Se référant en permanence à Thomas Sankara, il a joué un rôle très important et parfois controversé lors de l’insurrection d’octobre 2014. Il se définit comme une « sentinelle », refusant de s’impliquer directement sur le terrain électoral.

Richesse du mouvement social

Principalement autour de la CGT-B, le mouvement syndical joue un rôle très important, car extrêmement présent dans les lieux où sont concentrés les pouvoirs politiques et économiques du pays. Son influence tient aussi à la convergence politique et idéologique assez sensible que l’on peut observer avec le reste du mouvement social dont l’ensemble forme une assez grande complémentarité autour de trois pôles :

Au sein de la population pauvre avec le « Comité contre la vie chère » qui regroupe à la fois les petits commerçants, artisans, la grande masse du secteur informel, les gens des quartiers, en étant capable d’initier des mouvements de grève ou de boycott souvent en lien avec la CGT-B.
Au sein de la jeunesse avec l’UGEB qui a toujours participé activement à la politisation de la jeunesse étudiante. Et depuis les années 2000, l’ODJ (Organisation démocratique de la jeunesse) qui tente d’organiser la jeunesse pauvre, parfois illettrée dans les campagnes, en s’appuyant sur une partie des étudiants de l’UGEB.
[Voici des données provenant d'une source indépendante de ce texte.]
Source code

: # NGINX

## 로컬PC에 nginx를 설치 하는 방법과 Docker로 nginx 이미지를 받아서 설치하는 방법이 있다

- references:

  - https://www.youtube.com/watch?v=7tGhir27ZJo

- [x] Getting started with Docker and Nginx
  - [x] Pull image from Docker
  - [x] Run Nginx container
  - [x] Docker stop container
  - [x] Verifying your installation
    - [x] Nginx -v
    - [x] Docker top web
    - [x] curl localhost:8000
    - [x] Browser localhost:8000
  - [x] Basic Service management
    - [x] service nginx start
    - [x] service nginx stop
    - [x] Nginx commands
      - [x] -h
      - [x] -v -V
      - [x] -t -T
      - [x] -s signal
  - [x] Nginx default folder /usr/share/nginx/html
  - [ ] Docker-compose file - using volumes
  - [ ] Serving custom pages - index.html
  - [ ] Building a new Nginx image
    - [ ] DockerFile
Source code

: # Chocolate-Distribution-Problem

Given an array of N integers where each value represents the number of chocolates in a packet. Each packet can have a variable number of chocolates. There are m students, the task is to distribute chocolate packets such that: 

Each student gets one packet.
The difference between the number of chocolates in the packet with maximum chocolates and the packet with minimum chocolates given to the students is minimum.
Sur le terrain démocratique, avec le MDHP (Mouvement pour les droits de l’homme et des peuples), et avec le Ren-Lac dont l’action sur le terrain de la lutte contre la corruption rencontre un écho très important. Sans oublier le « Manifeste des intellectuels pour la liberté » fondé dès 1998 après l’assassinat du journaliste Norbert Zongo qui a joué un rôle de creuset pour toute l’opposition radicale.

Au total, c’est bien l’ensemble de la population qui est touchée de près ou de loin, y compris les plus pauvres, y compris les femmes qui jouent un rôle très important au travers de ces organisations, dans un pays où pèse en même temps tout le poids des traditions héritées du passé.